**RECORDED INFORMATION:**
_ _ _ _ _ _ _

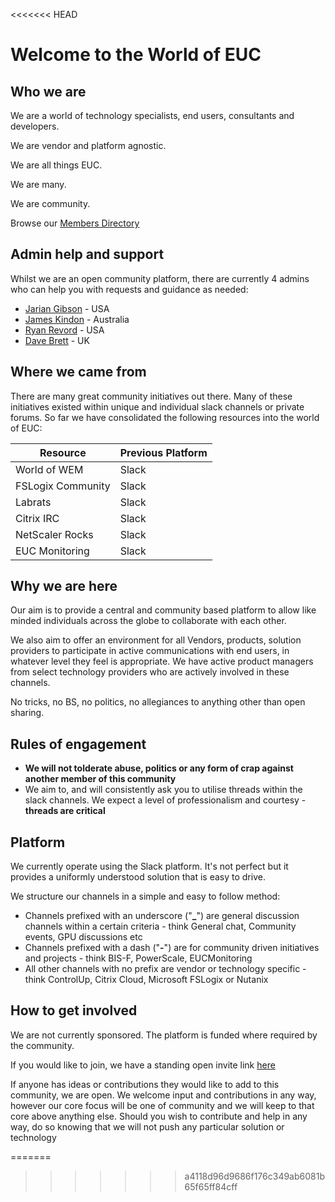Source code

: <<<<<<< HEAD
# **Welcome to the World of EUC**
## Who we are
We are a world of technology specialists, end users, consultants and developers. 

We are vendor and platform agnostic.

We are all things EUC.

We are many. 

We are community.

Browse our [Members Directory](https://worldofeuc.github.io/Website/Member_Directory)

## Admin help and support

Whilst we are an open community platform, there are currently 4 admins who can help you with requests and guidance as needed:
- [Jarian Gibson] - USA
- [James Kindon] - Australia
- [Ryan Revord] - USA
- [Dave Brett] - UK

## Where we came from
There are many great community initiatives out there. Many of these initiatives existed within unique and individual slack channels or private forums. So far we have consolidated the following resources into the world of EUC:

Resource | Previous Platform
-------- | -----------------
World of WEM | Slack
FSLogix Community | Slack
Labrats | Slack
Citrix IRC | Slack
NetScaler Rocks | Slack
EUC Monitoring | Slack

<!-- World of WEM - Slack Channel -->
<!-- FSLogix Community - Slack Channel -->
<!-- Labrats - Slack Channel -->
<!-- Citrix IRC -->
<!-- NetScaler - Slack Channel -->

## Why we are here
Our aim is to provide a central and community based platform to allow like minded individuals across the globe to collaborate with each other.

We also aim to offer an environment for all Vendors, products, solution providers to participate in active communications with end users, in whatever level they feel is appropriate. We have active product managers from select technology providers who are actively involved in these channels.

No tricks, no BS, no politics, no allegiances to anything other than open sharing.
## Rules of engagement
- **We will not tolderate abuse, politics or any form of crap against another member of this community**
- We aim to, and will consistently ask you to utilise threads within the slack channels. We expect a level of professionalism and courtesy - **threads are critical**

## Platform
We currently operate using the Slack platform. It's not perfect but it provides a uniformly understood solution that is easy to drive.

We structure our channels in a simple and easy to follow method:
* Channels prefixed with an underscore ("**_**") are general discussion channels within a certain criteria - think General chat, Community events, GPU discussions etc
* Channels prefixed with a dash ("**-**") are for community driven initiatives and projects - think BIS-F, PowerScale, EUCMonitoring
* All other channels with no prefix are vendor or technology specific - think ControlUp, Citrix Cloud, Microsoft FSLogix or Nutanix

## How to get involved
We are not currently sponsored. The platform is funded where required by the community.

If you would like to join, we have a standing open invite link [here](https://t.co/UEBgTHRDXF)

If anyone has ideas or contributions they would like to add to this community, we are open. We welcome input and contributions in any way, however our core focus will be one of community and we will keep to that core above anything else. Should you wish to contribute and help in any way, do so knowing that we will not push any particular solution or technology

[James Kindon]: <https://twitter.com/james_kindon>
[Jarian Gibson]: <https://twitter.com/JarianGibson>
[Dave Brett]: <https://twitter.com/dbretty>
[Ryan Revord]: <https://twitter.com/rsrevord>
=======

>>>>>>> a4118d96d9686f176c349ab6081b65f65ff84cff
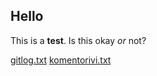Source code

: ## Hello

This is a **test**. Is this okay _or_ not?

[gitlog.txt](laskarit/viikko1/gitlog.txt)
[komentorivi.txt](laskarit/viikko1/komentorivi.txt)
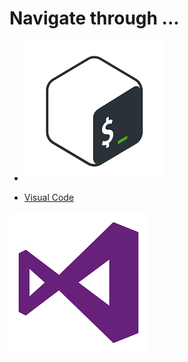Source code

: # <b>Navigate through ...</b>

- [<img src="/img/Bash_logo.png">](/codes/command-line.md)

- [Visual Code](/codes/visual-studio-command.md)
<img src="/img/Visual_Studio_Image.png">
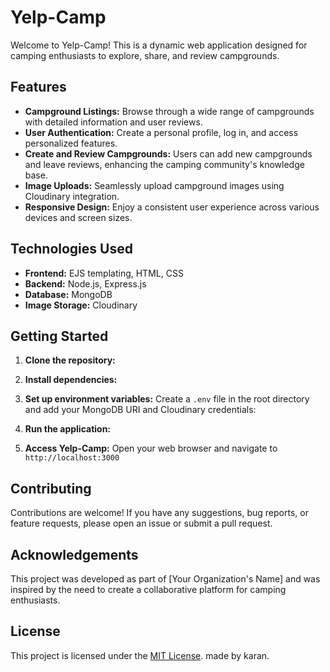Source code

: # Yelp-Camp

Welcome to Yelp-Camp! This is a dynamic web application designed for camping enthusiasts to explore, share, and review campgrounds.

## Features

- **Campground Listings:** Browse through a wide range of campgrounds with detailed information and user reviews.
- **User Authentication:** Create a personal profile, log in, and access personalized features.
- **Create and Review Campgrounds:** Users can add new campgrounds and leave reviews, enhancing the camping community's knowledge base.
- **Image Uploads:** Seamlessly upload campground images using Cloudinary integration.
- **Responsive Design:** Enjoy a consistent user experience across various devices and screen sizes.

## Technologies Used

- **Frontend:** EJS templating, HTML, CSS
- **Backend:** Node.js, Express.js
- **Database:** MongoDB
- **Image Storage:** Cloudinary

## Getting Started

1. **Clone the repository:**

2. **Install dependencies:**

3. **Set up environment variables:**
Create a `.env` file in the root directory and add your MongoDB URI and Cloudinary credentials:

4. **Run the application:**

5. **Access Yelp-Camp:**
Open your web browser and navigate to `http://localhost:3000`

## Contributing

Contributions are welcome! If you have any suggestions, bug reports, or feature requests, please open an issue or submit a pull request.

## Acknowledgements

This project was developed as part of [Your Organization's Name] and was inspired by the need to create a collaborative platform for camping enthusiasts.

## License

This project is licensed under the [MIT License](https://opensource.org/licenses/MIT).
made by karan.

_ _ _ _ _ _ _

**REQUIRED WORK:** All that is wanted is a faithful reproduction of the line above with "We are vendor and platform agnostic.", the line with "Our aim is to", and every line in between.

**EXERCISE ANSWER:**
We are vendor and platform agnostic.

We are all things EUC.

We are many. 

We are community.

Browse our [Members Directory](https://worldofeuc.github.io/Website/Member_Directory)

## Admin help and support

Whilst we are an open community platform, there are currently 4 admins who can help you with requests and guidance as needed:
- [Jarian Gibson] - USA
- [James Kindon] - Australia
- [Ryan Revord] - USA
- [Dave Brett] - UK

## Where we came from
There are many great community initiatives out there. Many of these initiatives existed within unique and individual slack channels or private forums. So far we have consolidated the following resources into the world of EUC:

Resource | Previous Platform
-------- | -----------------
World of WEM | Slack
FSLogix Community | Slack
Labrats | Slack
Citrix IRC | Slack
NetScaler Rocks | Slack
EUC Monitoring | Slack

<!-- World of WEM - Slack Channel -->
<!-- FSLogix Community - Slack Channel -->
<!-- Labrats - Slack Channel -->
<!-- Citrix IRC -->
<!-- NetScaler - Slack Channel -->

## Why we are here
Our aim is to provide a central and community based platform to allow like minded individuals across the globe to collaborate with each other.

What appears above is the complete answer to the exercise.